Pour faciliter les interpellations des députés, Lou, 21 ans, a mis au point des liens permettant d’envoyer un mail préécrit à plusieurs parlementaires d’un même groupe, en un seul clic. Le tout, partagé en commentaire du post de Camille Étienne. « Ça a pris une ampleur à laquelle je ne m’attendais pas du tout, se réjouit Lou. Plein de personnes ont liké mon commentaire, m’ont envoyé des messages pour me remercier. J’ai donc passé plusieurs heures à perfectionner le système et corriger les bugs techniques, pour que ça tourne encore plus. Si on est des milliers à écrire aux députés, on peut peut-être faire pencher la balance en notre faveur. »
En découvrant cet outil, Jessie, 44 ans, a « sauté sur l’occasion » pour envoyer un mail à la députée de sa circonscription en Loire-Atlantique — une élue La France insoumise, qui devrait a priori voter pour la taxe —, ainsi qu’à d’autres parlementaires. « C’était super facile, ça m’a pris deux minutes, salue Jessie. J’essaie de faire ce que je peux à mon échelle, cela m’est possible, donc je le fais. » Cette gestionnaire de service après-vente témoigne qu’il est « douloureux » pour elle de voir le gouvernement envisager de taxer les tickets-restaurant et les chèques-vacances plutôt que les gros patrimoines, « alors qu’on trime toute la journée ».
« Un rapport de force se crée, dans la rue comme sur les réseaux sociaux »

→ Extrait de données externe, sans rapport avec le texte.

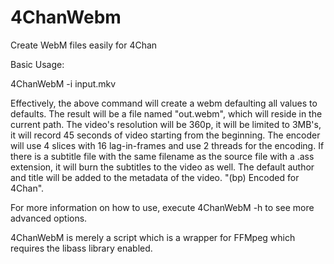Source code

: 4ChanWebm
=========

Create WebM files easily for 4Chan

Basic Usage:

4ChanWebM -i input.mkv

Effectively, the above command will create a webm defaulting all values to defaults. The result will be a file named "out.webm", which will reside in the current path. The video's resolution will be 360p, it will be limited to 3MB's, it will record 45 seconds of video starting from the beginning. The encoder will use 4 slices with 16 lag-in-frames and use 2 threads for the encoding. If there is a subtitle file with the same filename as the source file with a .ass extension, it will burn the subtitles to the video as well. The default author and title will be added to the metadata of the video. "(bp) Encoded for 4Chan".

For more information on how to use, execute 4ChanWebM -h to see more advanced options.

4ChanWebM is merely a script which is a wrapper for FFMpeg which requires the libass library enabled.

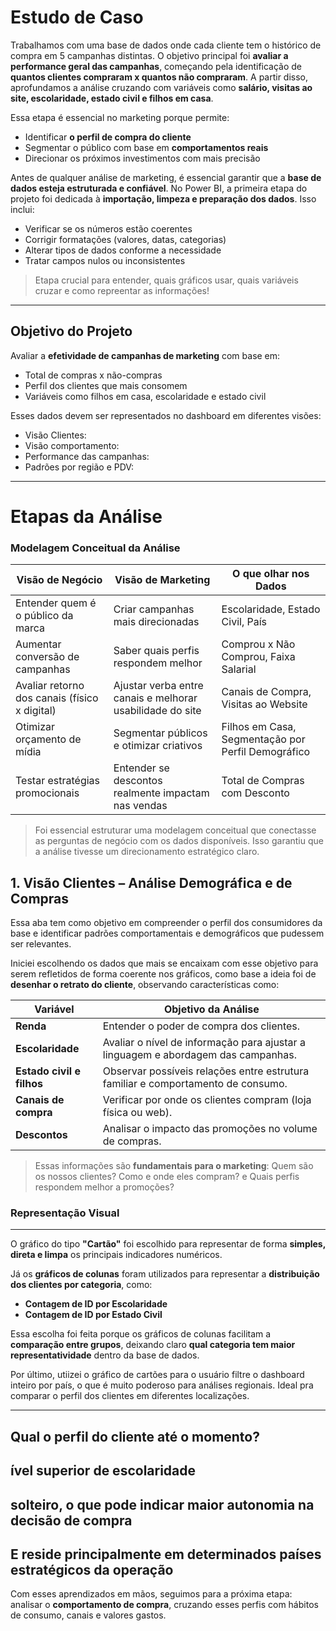 # Estudo de Caso

Trabalhamos com uma base de dados onde cada cliente tem o histórico de compra em 5 campanhas distintas. O objetivo principal foi **avaliar a performance geral das campanhas**, começando pela identificação de **quantos clientes compraram x quantos não compraram**. A partir disso, aprofundamos a análise cruzando com variáveis como **salário, visitas ao site, escolaridade, estado civil e filhos em casa**.

Essa etapa é essencial no marketing porque permite:

- Identificar **o perfil de compra do cliente**
- Segmentar o público com base em **comportamentos reais**
- Direcionar os próximos investimentos com mais precisão


Antes de qualquer análise de marketing, é essencial garantir que a **base de dados esteja estruturada e confiável**. No Power BI, a primeira etapa do projeto foi dedicada à **importação, limpeza e preparação dos dados**. Isso inclui:

- Verificar se os números estão coerentes
- Corrigir formatações (valores, datas, categorias)
- Alterar tipos de dados conforme a necessidade 
- Tratar campos nulos ou inconsistentes

> Etapa crucial para entender, quais gráficos usar, quais variáveis cruzar e como repreentar as informações!



---

## Objetivo do Projeto

Avaliar a **efetividade de campanhas de marketing** com base em:
- Total de compras x não-compras
- Perfil dos clientes que mais consomem
- Variáveis como filhos em casa, escolaridade e estado civil

Esses dados devem ser representados no dashboard em diferentes visões:
- Visão Clientes:
- Visão comportamento:
- Performance das campanhas:
- Padrões por região e PDV:

  
---

# Etapas da Análise



### Modelagem Conceitual da Análise

| Visão de Negócio                                | Visão de Marketing                                              | O que olhar nos Dados                                                |
|--------------------------------------------------|------------------------------------------------------------------|-----------------------------------------------------------------------|
| Entender quem é o público da marca               | Criar campanhas mais direcionadas                                | Escolaridade, Estado Civil, País                                     |
| Aumentar conversão de campanhas                  | Saber quais perfis respondem melhor                              | Comprou x Não Comprou, Faixa Salarial                               |
| Avaliar retorno dos canais (físico x digital)    | Ajustar verba entre canais e melhorar usabilidade do site        | Canais de Compra, Visitas ao Website                                |
| Otimizar orçamento de mídia                      | Segmentar públicos e otimizar criativos                          | Filhos em Casa, Segmentação por Perfil Demográfico                  |
| Testar estratégias promocionais                  | Entender se descontos realmente impactam nas vendas              | Total de Compras com Desconto                                       |


> Foi essencial estruturar uma modelagem conceitual que conectasse as perguntas de negócio com os dados disponíveis. Isso garantiu que a análise tivesse um direcionamento estratégico claro.

## 1. Visão Clientes – Análise Demográfica e de Compras

Essa aba tem como objetivo em compreender o perfil dos consumidores da base e identificar padrões comportamentais e demográficos que pudessem ser relevantes.

Iniciei escolhendo os dados que mais se encaixam com esse objetivo para serem refletidos de forma coerente nos gráficos, como base a ideia foi de **desenhar o retrato do cliente**, observando características como:

| Variável              | Objetivo da Análise                                                                 |
|-----------------------|-------------------------------------------------------------------------------------|
| **Renda**             | Entender o poder de compra dos clientes.                                           |
| **Escolaridade**      | Avaliar o nível de informação para ajustar a linguagem e abordagem das campanhas.  |
| **Estado civil e filhos** | Observar possíveis relações entre estrutura familiar e comportamento de consumo.   |
| **Canais de compra**  | Verificar por onde os clientes compram (loja física ou web).                       |
| **Descontos**         | Analisar o impacto das promoções no volume de compras.                             |


> Essas informações são **fundamentais para o marketing**: Quem são os nossos clientes? Como e onde eles compram? e Quais perfis respondem melhor a promoções?

### Representação Visual
---

O gráfico do tipo **"Cartão"** foi escolhido para representar de forma **simples, direta e limpa** os principais indicadores numéricos.

Já os **gráficos de colunas** foram utilizados para representar a **distribuição dos clientes por categoria**, como:

- **Contagem de ID por Escolaridade**
- **Contagem de ID por Estado Civil**

Essa escolha foi feita porque os gráficos de colunas facilitam a **comparação entre grupos**, deixando claro **qual categoria tem maior representatividade** dentro da base de dados.

Por último, utiizei o gráfico de cartões para o usuário filtre o dashboard inteiro por país, o que é muito poderoso para análises regionais. Ideal pra comparar o perfil dos clientes em diferentes localizações.

---

## Qual o perfil do cliente até o momento?

## **ível superior de escolaridade**
## **solteiro**, o que pode indicar maior autonomia na decisão de compra
## E reside principalmente em **determinados países estratégicos** da operação



Com esses aprendizados em mãos, seguimos para a próxima etapa: analisar o **comportamento de compra**, cruzando esses perfis com hábitos de consumo, canais e valores gastos.

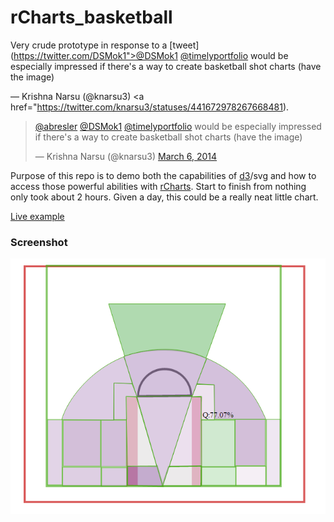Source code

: rCharts_basketball
==================

Very crude prototype in response to a [tweet](https://twitter.com/DSMok1">@DSMok1</a> <a href="https://twitter.com/timelyportfolio">@timelyportfolio</a> would be especially impressed if there&#39;s a way to create basketball shot charts (have the image)</p>&mdash; Krishna Narsu (@knarsu3) <a href="https://twitter.com/knarsu3/statuses/441672978267668481).


<blockquote class="twitter-tweet" lang="en"><p><a href="https://twitter.com/abresler">@abresler</a> <a href="https://twitter.com/DSMok1">@DSMok1</a> <a href="https://twitter.com/timelyportfolio">@timelyportfolio</a> would be especially impressed if there&#39;s a way to create basketball shot charts (have the image)</p>&mdash; Krishna Narsu (@knarsu3) <a href="https://twitter.com/knarsu3/statuses/441672978267668481">March 6, 2014</a></blockquote>
<script async src="//platform.twitter.com/widgets.js" charset="utf-8"></script>


Purpose of this repo is to demo both the capabilities of [d3](http://d3js.org)/svg and how to access those powerful abilities with [rCharts](http://rcharts.io/gallery).  Start to finish from nothing only took about 2 hours.  Given a day, this could be a really neat little chart.

[Live example](http://timelyportfolio.github.io/rCharts_basketball)

### Screenshot
![screenshot img](screenshot.png)
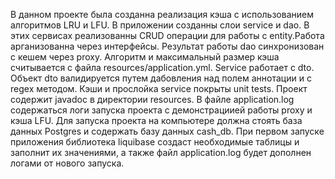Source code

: В данном проекте была созданна реализация кэша с использованием алгоритмов LRU и LFU.
В приложении созданны слои service и dao. В этих сервисах реализованны CRUD операции для работы с
entity.Работа арганизованна через интерфейсы. 
Результат работы dao синхронизован с кешем через proxy.
Алгоритм и максимальный размер кэша считывается с файла resources/application.yml.
Service работает с dto. Объект dto валидируется путем дабовления над полем аннотации и с regex методом.
Кэши и прослойка service покрыты unit tests.
Проект содержит javadoc в директории resources. В файле application.log содержаться логи 
запуска проекта с демонстрациией работы proxy и кэша LFU.
Для запуска проекта на компьютере должна стоять база данных Postgres и содержать базу данных
cash_db. При первом запуске приложения библиотека liquibase создаст 
необходимые таблицы и заполнит их значениями, а также файл application.log будет дополнен
логами от нового запуска.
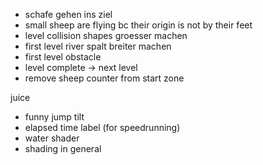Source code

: - schafe gehen ins ziel
- small sheep are flying bc their origin is not by their feet
- level collision shapes groesser machen
- first level river spalt breiter machen
- first level obstacle
- level complete -> next level
- remove sheep counter from start zone

juice
- funny jump tilt
- elapsed time label (for speedrunning)
- water shader
- shading in general
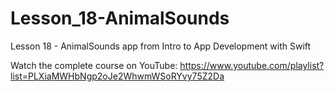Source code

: # Lesson_18-AnimalSounds
Lesson 18 - AnimalSounds app from Intro to App Development with Swift

Watch the complete course on YouTube: https://www.youtube.com/playlist?list=PLXiaMWHbNgp2oJe2WhwmWSoRYvy75Z2Da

En outre, Jessie a le sentiment que, depuis les élections législatives anticipées de 2024, les citoyens ne sont « plus entendus ». « On a voté pour le retour de la gauche, au moins en cohabitation, et depuis, les Premiers ministres se succèdent et les budgets qu’ils prévoient sont de pire en pire », soupire-t-elle. D’où son envie d’être active et de tenter de reprendre le pouvoir.
Il faut dire que les mobilisations parties des réseaux sociaux portent parfois leurs fruits : on se souvient du succès — inattendu — des 2,1 millions de signatures récoltées par la pétition contre la loi Duplomb, en plein mois de juillet. Avec ses limites : cet engouement populaire n’a pas conduit à l’abrogation du texte. Un débat aura lieu dans l’hémicycle le 5 novembre… sans qu’un nouveau vote soit prévu.
Des députés agacés
La marge de manœuvre des internautes reste donc limitée. « Je sais que je ne vais pas convaincre Marine Le Pen en lui envoyant un mail, reconnaît Lou. Mais un rapport de force se crée petit à petit, partout, dans la rue comme sur les réseaux sociaux. Il faut tout tenter. Ça rappelle aux députés qui les a élus. » Les équipes parlementaires de certains députés semblent d’ailleurs mobilisées, envoyant parfois des réponses argumentées aux internautes.
L’ampleur du mouvement citoyen agace même. Éric Bothorel, député Renaissance des Côtes-d’Armor, indique avoir reçu « plus d’une centaine [d’interpellations par mail] en quelques heures, toutes copiées et collées ». « Il ne s’agit nullement d’un engouement et il est surtout totalement contre-productif, affirme-t-il. Écrire à quinze députés à la fois, en prétendant être un électeur ou une électrice de leur circonscription, indique assez bien le spamming, qui est pourtant encadré par les législations européenne et nationale. »
Il rappelle que « le droit de vote des membres du Parlement est personnel », et se dit « sceptique » des rendements de la taxe Zucman, ne sachant précisément combien de milliards d’euros elle devrait rapporter. « En l’état, il est probable que je ne la vote pas, mais que je soutienne tout dispositif plus sérieux, crédible, efficace, de taxation supplémentaire des super-revenus, de taxation de la rente », résume-t-il, précisant qu’il n’a « jamais fait » et ne « [fera] jamais bloc avec le Rassemblement national ».
Du côté des internautes, la mobilisation se poursuit malgré tout. Celle-ci ne suffira pas, alerte Lou : « Il ne faut pas qu’après avoir envoyé un mail, les gens se disent que c’est bon, ils ont fait leur part pour la démocratie. C’est un début de réempouvoirement démocratique, mais il est absolument nécessaire que les gens s’investissent dans des collectifs, des communautés, s’organisent. Face à la montée du fascisme, nos institutions démocratiques doivent être réformées pour permettre plus de participation et de prise en compte de l’avis citoyen. » Les courriels ne sont qu’un début.